Here we used a mouse model of MDR UTI to investigate adaptive immune responses and their contribution to controlling infection. C57BL/6J wild-type or rag1-/-mice were transurethrally inoculated with an MDR strain of UPEC ST131 (EC958). Infection outcomes were assessed via flow cytometry and bacterial quantification of bladders and urine. In bladder-draining lymph nodes, germinal centre (GC) B cell responses had developed by 4 weeks post-infection and tapered off at 7 weeks post-infection.
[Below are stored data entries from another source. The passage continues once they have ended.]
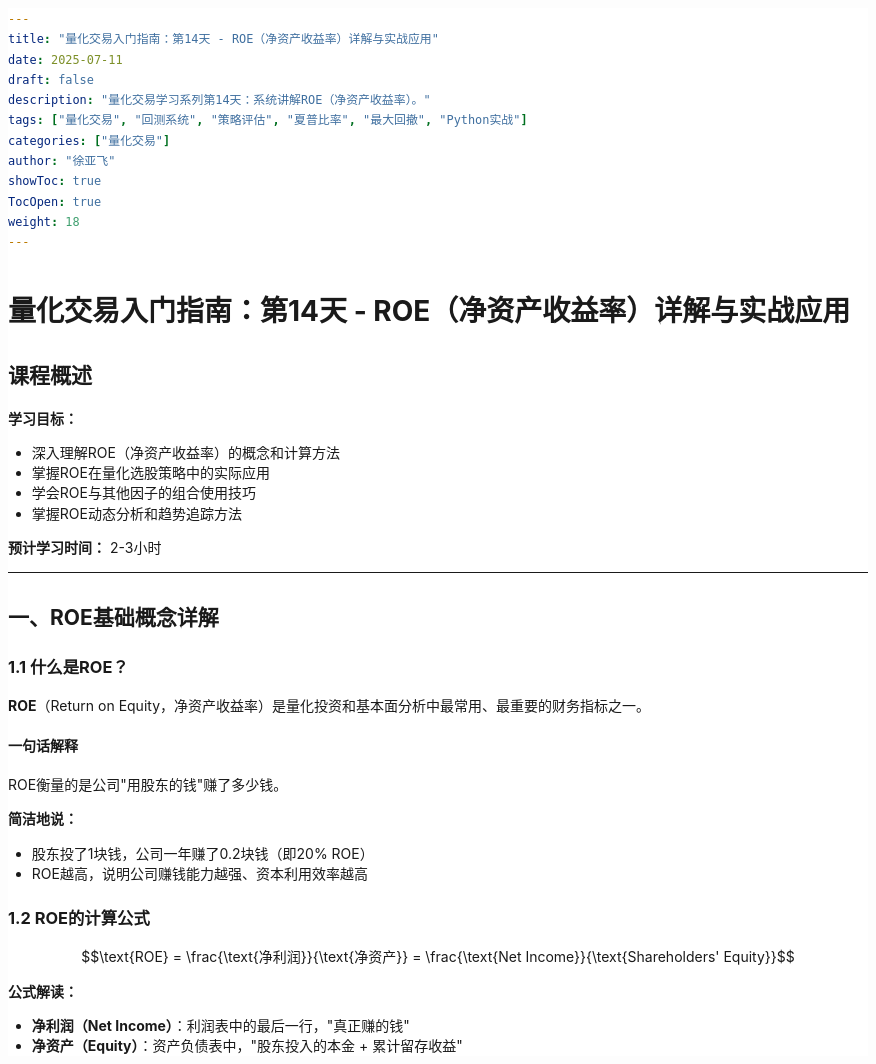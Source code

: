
 ```yaml
---
title: "量化交易入门指南：第14天 - ROE（净资产收益率）详解与实战应用"
date: 2025-07-11
draft: false
description: "量化交易学习系列第14天：系统讲解ROE（净资产收益率）。"
tags: ["量化交易", "回测系统", "策略评估", "夏普比率", "最大回撤", "Python实战"]
categories: ["量化交易"]
author: "徐亚飞"
showToc: true
TocOpen: true
weight: 18
---
```


# 量化交易入门指南：第14天 - ROE（净资产收益率）详解与实战应用

## 课程概述

**学习目标：**
- 深入理解ROE（净资产收益率）的概念和计算方法
- 掌握ROE在量化选股策略中的实际应用
- 学会ROE与其他因子的组合使用技巧
- 掌握ROE动态分析和趋势追踪方法

**预计学习时间：** 2-3小时

---

## 一、ROE基础概念详解

### 1.1 什么是ROE？

**ROE**（Return on Equity，净资产收益率）是量化投资和基本面分析中最常用、最重要的财务指标之一。

#### 一句话解释
ROE衡量的是公司"用股东的钱"赚了多少钱。

**简洁地说：**
- 股东投了1块钱，公司一年赚了0.2块钱（即20% ROE）
- ROE越高，说明公司赚钱能力越强、资本利用效率越高

### 1.2 ROE的计算公式

```math
\text{ROE} = \frac{\text{净利润}}{\text{净资产}} = \frac{\text{Net Income}}{\text{Shareholders' Equity}}
```

**公式解读：**
- **净利润（Net Income）**：利润表中的最后一行，"真正赚的钱"
- **净资产（Equity）**：资产负债表中，"股东投入的本金 + 累计留存收益"
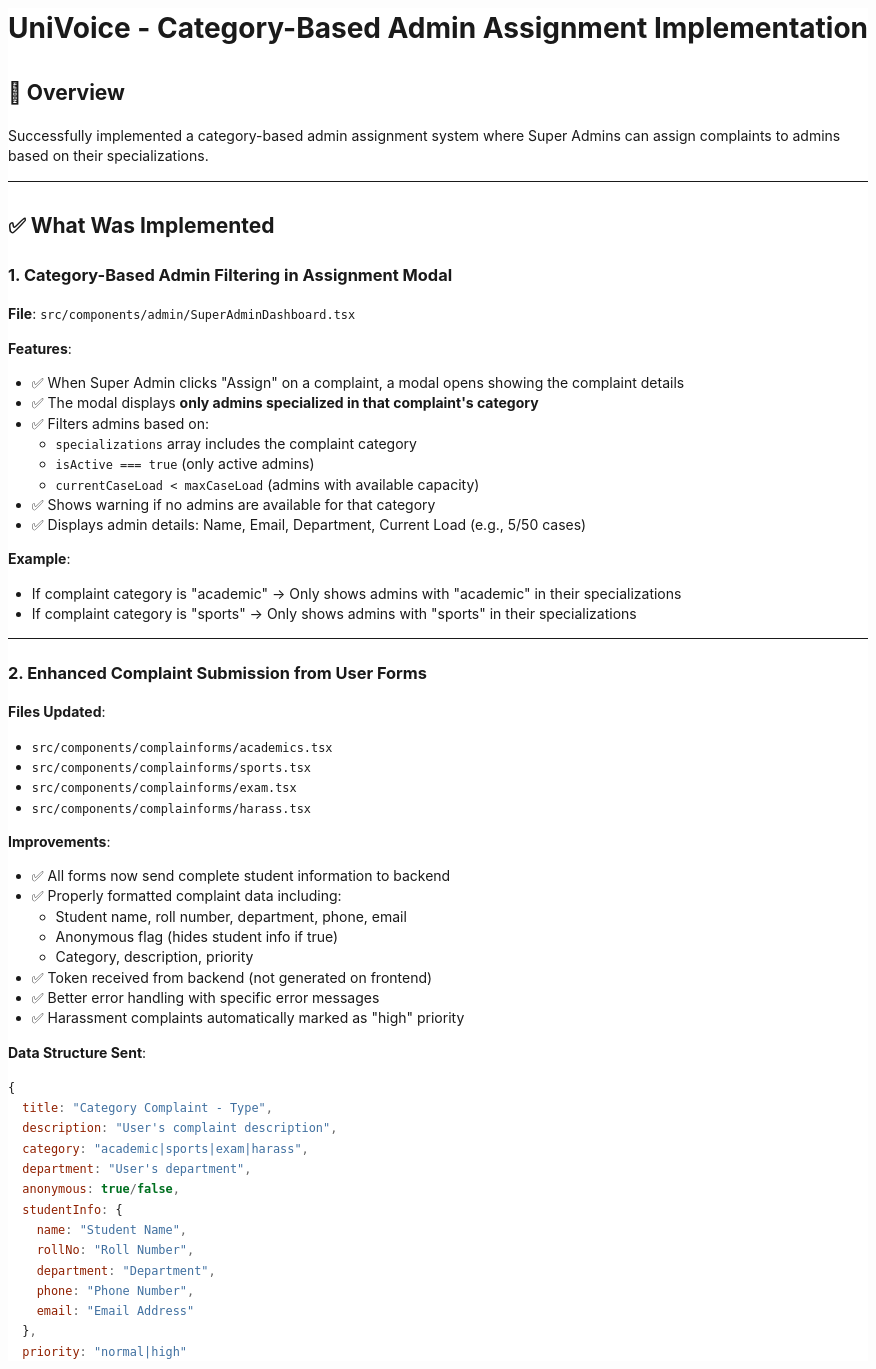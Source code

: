 # UniVoice - Category-Based Admin Assignment Implementation

## 🎯 Overview
Successfully implemented a category-based admin assignment system where Super Admins can assign complaints to admins based on their specializations.

---

## ✅ What Was Implemented

### 1. **Category-Based Admin Filtering in Assignment Modal**
**File**: `src/components/admin/SuperAdminDashboard.tsx`

**Features**:
- ✅ When Super Admin clicks "Assign" on a complaint, a modal opens showing the complaint details
- ✅ The modal displays **only admins specialized in that complaint's category**
- ✅ Filters admins based on:
  - `specializations` array includes the complaint category
  - `isActive === true` (only active admins)
  - `currentCaseLoad < maxCaseLoad` (admins with available capacity)
- ✅ Shows warning if no admins are available for that category
- ✅ Displays admin details: Name, Email, Department, Current Load (e.g., 5/50 cases)

**Example**:
- If complaint category is "academic" → Only shows admins with "academic" in their specializations
- If complaint category is "sports" → Only shows admins with "sports" in their specializations

---

### 2. **Enhanced Complaint Submission from User Forms**
**Files Updated**:
- `src/components/complainforms/academics.tsx`
- `src/components/complainforms/sports.tsx`
- `src/components/complainforms/exam.tsx`
- `src/components/complainforms/harass.tsx`

**Improvements**:
- ✅ All forms now send complete student information to backend
- ✅ Properly formatted complaint data including:
  - Student name, roll number, department, phone, email
  - Anonymous flag (hides student info if true)
  - Category, description, priority
- ✅ Token received from backend (not generated on frontend)
- ✅ Better error handling with specific error messages
- ✅ Harassment complaints automatically marked as "high" priority

**Data Structure Sent**:
```javascript
{
  title: "Category Complaint - Type",
  description: "User's complaint description",
  category: "academic|sports|exam|harass",
  department: "User's department",
  anonymous: true/false,
  studentInfo: {
    name: "Student Name",
    rollNo: "Roll Number",
    department: "Department",
    phone: "Phone Number",
    email: "Email Address"
  },
  priority: "normal|high"
```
At 4 weeks, rag1-/-mice had significantly higher loads of bacteria in their bladders compared to wild-type mice, suggesting a role for adaptive immune responses in protecting against UTI. At 7 weeks post inoculation, detectable bladder bacteria remained in the majority of infected wild-type mice, which speaks to the many mechanisms of persistence that UPEC employ to evade the immune response.
One such mechanism is the formation of UPEC intracellular bacterial communities (IBCs). As IBCs are biofilm-like structures that could potentially be reservoirs for recurrent infections, this study also investigates if IBCs can be targeted using nitroxide functionalised antibiotics. We first showed that nitroxide-ciprofloxacin hybrids can successfully eradicate UPEC biofilms in vitro by simultaneously signalling cell dispersal and killing. Pilot studies in a mouse UTI model involving IBC formation at early infection stages, showed that a short 1-hour ex vivo bladder treatment with a nitroxide functionalised antibiotic resulted in decreased intracellular bacterial compared to the gentamicin-only treated group. These preliminary results show promise for these compounds as potential UTI therapeutics. Investigations are currently ongoing into their mode of action against UPEC, and their activity in mouse UTI treatment regimes ex vivo and in vivo.